▸ ABOUT THIS TASK:
Going line by line through the entries, count those containing "Changes" and state only the result.

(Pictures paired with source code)
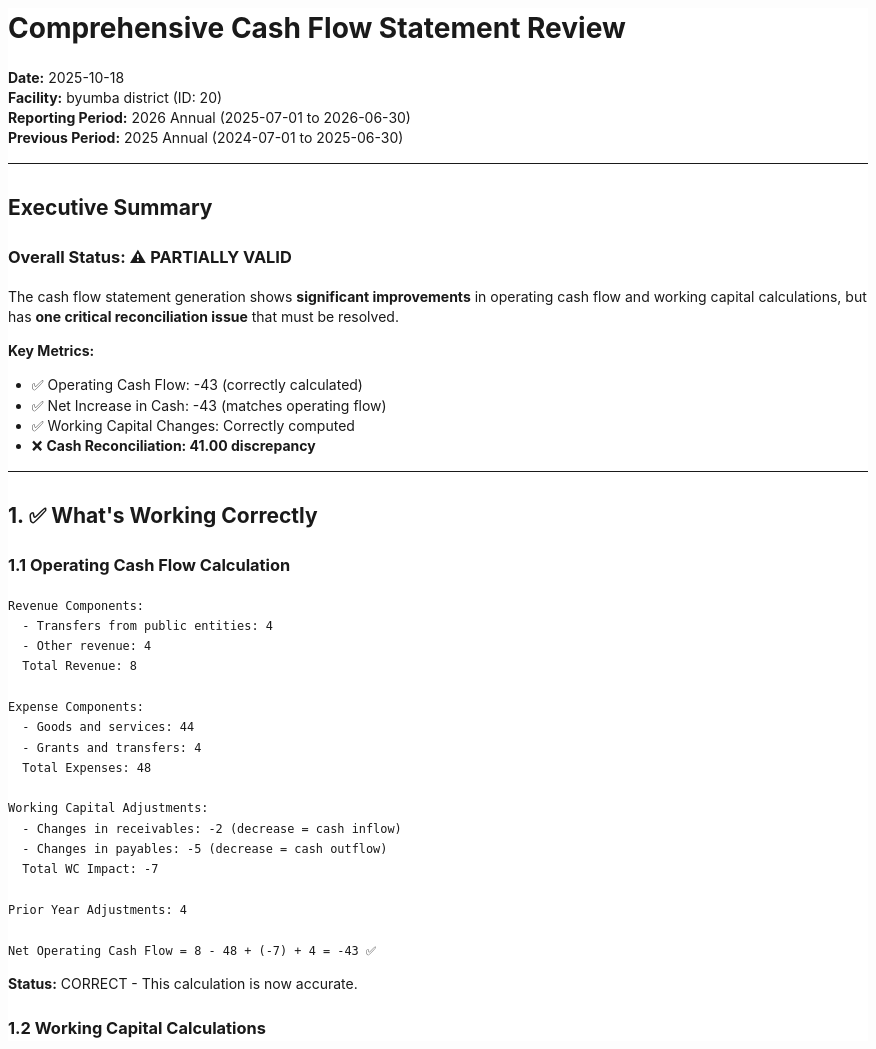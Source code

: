# Comprehensive Cash Flow Statement Review

**Date:** 2025-10-18  
**Facility:** byumba district (ID: 20)  
**Reporting Period:** 2026 Annual (2025-07-01 to 2026-06-30)  
**Previous Period:** 2025 Annual (2024-07-01 to 2025-06-30)

---

## Executive Summary

### Overall Status: ⚠️ PARTIALLY VALID

The cash flow statement generation shows **significant improvements** in operating cash flow and working capital calculations, but has **one critical reconciliation issue** that must be resolved.

**Key Metrics:**
- ✅ Operating Cash Flow: -43 (correctly calculated)
- ✅ Net Increase in Cash: -43 (matches operating flow)
- ✅ Working Capital Changes: Correctly computed
- ❌ **Cash Reconciliation: 41.00 discrepancy**

---

## 1. ✅ What's Working Correctly

### 1.1 Operating Cash Flow Calculation
```
Revenue Components:
  - Transfers from public entities: 4
  - Other revenue: 4
  Total Revenue: 8

Expense Components:
  - Goods and services: 44
  - Grants and transfers: 4
  Total Expenses: 48

Working Capital Adjustments:
  - Changes in receivables: -2 (decrease = cash inflow)
  - Changes in payables: -5 (decrease = cash outflow)
  Total WC Impact: -7

Prior Year Adjustments: 4

Net Operating Cash Flow = 8 - 48 + (-7) + 4 = -43 ✅
```

**Status:** CORRECT - This calculation is now accurate.

### 1.2 Working Capital Calculations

▸ EXERCISE RESULT:
3